La violencia contra mujeres periodistas en México es persistente y sistemática, y está marcada por agresiones desde las esferas de poder. De acuerdo con la Cartografía de agresiones contra mujeres periodistas en México de Comunicación e Información de la Mujer (CIMAC), desde 2002, se han documentado 2 mil 295 agresiones contra mujeres periodistas, 881 casos de violencia institucional y 20 feminicidios.

Estas cifras reflejan un entorno estructural de desprotección para quienes ejercen la libertad de expresión en el país desde un contexto de desigualdades históricas de género.

La cartografía muestra además una alta concentración territorial de las agresiones, donde la Ciudad de México encabeza los registros con 483 casos, seguida de Puebla, con 193; Veracruz, con 162; Coahuila, con 149; Guerrero, con 121; Michoacán, con 103; Oaxaca, con 92; Baja California, con 82; Chiapas, con 78; Quintana Roo, con 77; Estado de México y San Luis Potosí, con 75 cada uno; Morelos, con 72, y Jalisco, con 71 casos. 

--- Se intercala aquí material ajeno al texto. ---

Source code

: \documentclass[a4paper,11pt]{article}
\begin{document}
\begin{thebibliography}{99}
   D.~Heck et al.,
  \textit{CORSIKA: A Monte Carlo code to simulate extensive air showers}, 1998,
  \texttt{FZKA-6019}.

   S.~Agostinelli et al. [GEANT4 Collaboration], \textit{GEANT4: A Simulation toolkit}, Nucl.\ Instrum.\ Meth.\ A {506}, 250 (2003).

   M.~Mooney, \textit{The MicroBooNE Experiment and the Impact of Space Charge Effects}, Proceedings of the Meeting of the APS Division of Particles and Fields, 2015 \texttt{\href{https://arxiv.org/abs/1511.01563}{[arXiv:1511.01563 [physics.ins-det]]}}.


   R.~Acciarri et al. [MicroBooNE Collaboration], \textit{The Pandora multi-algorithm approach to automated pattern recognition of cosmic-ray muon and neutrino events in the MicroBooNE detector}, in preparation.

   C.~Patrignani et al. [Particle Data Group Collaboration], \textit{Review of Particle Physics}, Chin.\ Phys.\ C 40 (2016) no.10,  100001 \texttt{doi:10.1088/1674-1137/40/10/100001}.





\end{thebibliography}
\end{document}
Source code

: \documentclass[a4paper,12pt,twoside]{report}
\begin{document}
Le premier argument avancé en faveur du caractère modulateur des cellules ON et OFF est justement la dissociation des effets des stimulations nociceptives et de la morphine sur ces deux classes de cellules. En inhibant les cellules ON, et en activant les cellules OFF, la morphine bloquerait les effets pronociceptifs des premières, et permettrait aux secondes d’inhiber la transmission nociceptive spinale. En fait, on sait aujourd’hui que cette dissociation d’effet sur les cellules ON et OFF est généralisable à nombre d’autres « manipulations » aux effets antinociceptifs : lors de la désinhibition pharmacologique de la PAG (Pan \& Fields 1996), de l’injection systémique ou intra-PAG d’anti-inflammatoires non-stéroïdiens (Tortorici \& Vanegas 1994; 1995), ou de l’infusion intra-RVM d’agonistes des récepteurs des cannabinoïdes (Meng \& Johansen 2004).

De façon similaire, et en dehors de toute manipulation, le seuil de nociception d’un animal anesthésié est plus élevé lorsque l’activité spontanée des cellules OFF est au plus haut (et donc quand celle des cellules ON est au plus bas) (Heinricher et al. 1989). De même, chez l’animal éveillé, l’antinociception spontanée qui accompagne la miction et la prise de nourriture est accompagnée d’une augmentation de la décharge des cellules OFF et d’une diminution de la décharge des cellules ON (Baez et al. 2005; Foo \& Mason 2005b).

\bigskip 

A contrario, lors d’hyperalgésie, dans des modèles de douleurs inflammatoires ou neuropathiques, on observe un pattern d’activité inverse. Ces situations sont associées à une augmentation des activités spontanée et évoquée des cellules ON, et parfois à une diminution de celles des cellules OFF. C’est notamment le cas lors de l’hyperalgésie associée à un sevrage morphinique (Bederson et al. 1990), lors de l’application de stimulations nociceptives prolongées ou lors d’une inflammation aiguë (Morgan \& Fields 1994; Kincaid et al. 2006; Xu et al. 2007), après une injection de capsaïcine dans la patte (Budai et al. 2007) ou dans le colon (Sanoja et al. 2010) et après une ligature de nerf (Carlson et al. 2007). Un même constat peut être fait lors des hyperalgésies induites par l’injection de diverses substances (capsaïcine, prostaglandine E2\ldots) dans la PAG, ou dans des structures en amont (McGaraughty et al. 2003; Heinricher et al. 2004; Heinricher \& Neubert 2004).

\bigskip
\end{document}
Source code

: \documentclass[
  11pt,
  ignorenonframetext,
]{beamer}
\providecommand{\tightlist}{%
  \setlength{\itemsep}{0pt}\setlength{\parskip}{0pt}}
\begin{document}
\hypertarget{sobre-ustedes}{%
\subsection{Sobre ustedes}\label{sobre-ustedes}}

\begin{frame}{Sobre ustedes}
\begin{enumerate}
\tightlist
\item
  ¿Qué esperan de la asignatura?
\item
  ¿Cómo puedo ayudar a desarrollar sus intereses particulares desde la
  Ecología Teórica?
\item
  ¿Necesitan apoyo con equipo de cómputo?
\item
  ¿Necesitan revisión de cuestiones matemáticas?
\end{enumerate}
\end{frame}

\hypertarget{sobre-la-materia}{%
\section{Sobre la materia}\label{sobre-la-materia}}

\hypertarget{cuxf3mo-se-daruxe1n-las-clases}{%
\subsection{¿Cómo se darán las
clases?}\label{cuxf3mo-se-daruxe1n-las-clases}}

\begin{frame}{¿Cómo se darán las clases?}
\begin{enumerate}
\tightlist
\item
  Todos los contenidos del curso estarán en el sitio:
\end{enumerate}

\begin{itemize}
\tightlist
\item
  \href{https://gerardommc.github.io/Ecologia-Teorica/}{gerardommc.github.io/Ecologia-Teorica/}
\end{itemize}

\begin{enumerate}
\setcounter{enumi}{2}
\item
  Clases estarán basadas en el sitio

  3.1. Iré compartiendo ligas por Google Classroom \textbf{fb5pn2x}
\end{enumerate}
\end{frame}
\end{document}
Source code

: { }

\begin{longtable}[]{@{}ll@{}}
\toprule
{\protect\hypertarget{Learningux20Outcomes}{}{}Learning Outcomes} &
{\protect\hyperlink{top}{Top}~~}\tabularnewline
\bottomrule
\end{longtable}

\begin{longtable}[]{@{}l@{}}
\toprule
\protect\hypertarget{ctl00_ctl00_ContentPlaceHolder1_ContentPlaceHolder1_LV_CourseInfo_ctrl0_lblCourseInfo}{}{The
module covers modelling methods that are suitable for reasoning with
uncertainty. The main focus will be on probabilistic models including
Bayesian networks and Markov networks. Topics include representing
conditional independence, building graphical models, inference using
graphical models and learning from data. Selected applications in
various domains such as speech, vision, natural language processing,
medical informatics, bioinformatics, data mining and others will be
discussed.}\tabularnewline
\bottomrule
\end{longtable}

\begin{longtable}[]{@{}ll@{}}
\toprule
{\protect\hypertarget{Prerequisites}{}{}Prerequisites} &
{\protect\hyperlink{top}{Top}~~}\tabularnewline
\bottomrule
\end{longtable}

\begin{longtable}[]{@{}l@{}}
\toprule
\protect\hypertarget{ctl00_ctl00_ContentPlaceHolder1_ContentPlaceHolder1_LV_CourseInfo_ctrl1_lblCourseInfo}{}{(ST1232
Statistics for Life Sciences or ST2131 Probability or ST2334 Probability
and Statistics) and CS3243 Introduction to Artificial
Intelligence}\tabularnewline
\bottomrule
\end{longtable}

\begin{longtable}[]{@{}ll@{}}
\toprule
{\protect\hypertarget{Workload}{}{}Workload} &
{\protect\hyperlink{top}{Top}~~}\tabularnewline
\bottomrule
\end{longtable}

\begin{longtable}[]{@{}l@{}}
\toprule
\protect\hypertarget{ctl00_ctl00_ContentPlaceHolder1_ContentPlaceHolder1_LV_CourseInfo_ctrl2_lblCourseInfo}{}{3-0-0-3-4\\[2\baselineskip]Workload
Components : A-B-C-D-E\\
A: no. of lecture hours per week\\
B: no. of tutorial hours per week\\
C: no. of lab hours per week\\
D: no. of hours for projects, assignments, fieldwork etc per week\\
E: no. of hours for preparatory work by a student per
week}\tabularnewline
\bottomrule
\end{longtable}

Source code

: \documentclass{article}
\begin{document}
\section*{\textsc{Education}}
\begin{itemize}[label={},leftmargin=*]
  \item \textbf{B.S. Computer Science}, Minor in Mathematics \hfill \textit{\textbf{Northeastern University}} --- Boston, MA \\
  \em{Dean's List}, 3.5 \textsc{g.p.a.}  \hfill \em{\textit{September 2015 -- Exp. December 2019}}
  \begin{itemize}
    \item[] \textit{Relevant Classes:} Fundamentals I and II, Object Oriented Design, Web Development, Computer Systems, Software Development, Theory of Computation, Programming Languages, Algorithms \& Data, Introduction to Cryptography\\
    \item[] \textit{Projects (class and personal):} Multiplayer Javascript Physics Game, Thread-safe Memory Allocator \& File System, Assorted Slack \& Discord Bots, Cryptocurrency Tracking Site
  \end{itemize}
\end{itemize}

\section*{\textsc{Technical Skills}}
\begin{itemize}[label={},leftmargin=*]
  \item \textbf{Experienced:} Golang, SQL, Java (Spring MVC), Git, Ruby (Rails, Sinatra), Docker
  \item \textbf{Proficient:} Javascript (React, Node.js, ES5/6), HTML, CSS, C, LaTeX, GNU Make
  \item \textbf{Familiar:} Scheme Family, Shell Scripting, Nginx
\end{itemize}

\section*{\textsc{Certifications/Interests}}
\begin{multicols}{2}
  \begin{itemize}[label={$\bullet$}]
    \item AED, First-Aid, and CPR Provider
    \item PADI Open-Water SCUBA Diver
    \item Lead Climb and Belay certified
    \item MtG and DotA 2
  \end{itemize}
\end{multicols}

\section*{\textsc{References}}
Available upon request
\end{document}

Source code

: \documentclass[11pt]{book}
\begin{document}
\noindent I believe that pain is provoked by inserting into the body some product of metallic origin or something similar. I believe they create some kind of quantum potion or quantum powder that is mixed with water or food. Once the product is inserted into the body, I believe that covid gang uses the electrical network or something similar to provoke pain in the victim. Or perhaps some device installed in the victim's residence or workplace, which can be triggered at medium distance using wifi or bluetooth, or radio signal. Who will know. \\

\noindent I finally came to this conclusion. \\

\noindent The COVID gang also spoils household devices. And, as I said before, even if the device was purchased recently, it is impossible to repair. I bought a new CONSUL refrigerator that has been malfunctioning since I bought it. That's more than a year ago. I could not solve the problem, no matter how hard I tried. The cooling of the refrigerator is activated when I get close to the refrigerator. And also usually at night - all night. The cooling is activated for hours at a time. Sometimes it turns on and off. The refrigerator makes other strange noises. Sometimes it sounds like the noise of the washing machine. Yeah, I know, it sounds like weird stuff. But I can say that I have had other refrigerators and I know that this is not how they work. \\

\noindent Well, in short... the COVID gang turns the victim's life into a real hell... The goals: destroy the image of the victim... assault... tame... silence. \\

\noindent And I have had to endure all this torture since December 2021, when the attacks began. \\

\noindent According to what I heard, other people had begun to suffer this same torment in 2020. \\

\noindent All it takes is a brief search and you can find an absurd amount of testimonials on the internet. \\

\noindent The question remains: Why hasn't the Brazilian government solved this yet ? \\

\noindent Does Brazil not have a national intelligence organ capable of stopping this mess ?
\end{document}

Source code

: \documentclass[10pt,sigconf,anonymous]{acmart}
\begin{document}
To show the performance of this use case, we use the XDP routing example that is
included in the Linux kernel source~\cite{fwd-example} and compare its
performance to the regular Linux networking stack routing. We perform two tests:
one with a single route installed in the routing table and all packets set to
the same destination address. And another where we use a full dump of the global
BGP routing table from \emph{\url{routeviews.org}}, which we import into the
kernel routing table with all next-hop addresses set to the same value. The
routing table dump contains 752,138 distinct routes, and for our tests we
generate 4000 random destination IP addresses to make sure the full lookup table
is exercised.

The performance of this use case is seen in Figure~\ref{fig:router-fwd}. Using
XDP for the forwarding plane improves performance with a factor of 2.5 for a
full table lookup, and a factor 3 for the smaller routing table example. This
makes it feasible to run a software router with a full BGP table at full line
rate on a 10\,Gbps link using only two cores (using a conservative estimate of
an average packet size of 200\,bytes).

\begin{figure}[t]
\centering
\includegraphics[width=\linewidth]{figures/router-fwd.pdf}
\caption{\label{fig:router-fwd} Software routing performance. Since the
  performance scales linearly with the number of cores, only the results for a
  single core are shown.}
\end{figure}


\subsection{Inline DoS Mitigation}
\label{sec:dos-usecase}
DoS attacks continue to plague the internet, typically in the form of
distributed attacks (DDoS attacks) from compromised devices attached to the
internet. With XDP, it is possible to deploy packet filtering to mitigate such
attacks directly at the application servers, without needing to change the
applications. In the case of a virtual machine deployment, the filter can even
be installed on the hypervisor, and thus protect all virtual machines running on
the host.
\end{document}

También se documentaron 61 agresiones en Guanajuato; 54 en Aguascalientes; 43 en Sinaloa; 41 en Chihuahua y 41 en Tamaulipas; 32 en Sonora; 29 en Tlaxcala; 27 en Nuevo León; 21 en Hidalgo; 19 en Durango y 19 en Nayarit; 12 en Yucatán; 11 en Baja California Sur, Colima, Querétaro y Zacatecas; 9 en Campeche, y 8 en Tabasco.

Uno de los hallazgos más relevantes de las estadísticas de CIMAC es el peso de la violencia institucional, ya que de los 881 casos registrados bajo esta categoría, 453 fueron atribuidos a funcionarios estatales, 293 a autoridades municipales y 138 a funcionarios federales

Para CIMAC, esto confirma que el Estado se mantiene como uno de los principales factores de riesgo para las mujeres periodistas.

Los datos de la organización muestran que las agresiones no se restringen a ataques físicos, sino que también incluyen violencia psicológica, sexual, patrimonial, digital y económica, además de hostigamiento judicial, detenciones arbitrarias, censura y acoso laboral. 

En ese sentido, la cartografía revela que los principales tipos de agresión documentados son amenazas, con 346 casos; agresiones físicas, con 287; intimidación, con 230; hostigamiento, con 174; acoso judicial, con 75; uso desproporcionado de la fuerza pública, también con 75, y detenciones arbitrarias, con 59.

A ello se suman 28 casos de privación ilegal de la libertad, 27 agresiones sexuales, 27 casos de despojo de material y 22 feminicidios.

CIMAC advierte que en el caso de las mujeres periodistas estas violencias se agravan por componentes específicos de género que no solo buscan afectar su trabajo, sino afectar su legitimidad en el espacio público. 

En esa dimensión, la organización documentó 219 casos de bloqueo informativo, 215 de descrédito de la labor o estigmatización, 131 campañas de desprestigio, 27 casos de censura y 26 de hackeo.

Agresiones desde el poder


El monitoreo también permite observar que las agresiones se intensifican cuando las mujeres periodistas cubren asuntos vinculados con poder público, conflicto social, violaciones a derechos y temas sensibles para distintos actores de poder.

Así, las coberturas que realizan las periodistas agredidas, son, al igual que en el caso de los periodistas hombres, las fuentes de política, que concentra el mayor número de casos, con mil 291, seguida por sociedad, con 478; derechos humanos, con 130; seguridad, con 117; información general, con 84, y policíaca, con 43 casos. 

La organización ha insistido en que la violencia contra mujeres periodistas es un fenómeno estructural que combina la violencia contra la prensa con las desigualdades de género que atraviesan tanto el espacio público como las condiciones laborales dentro de los medios.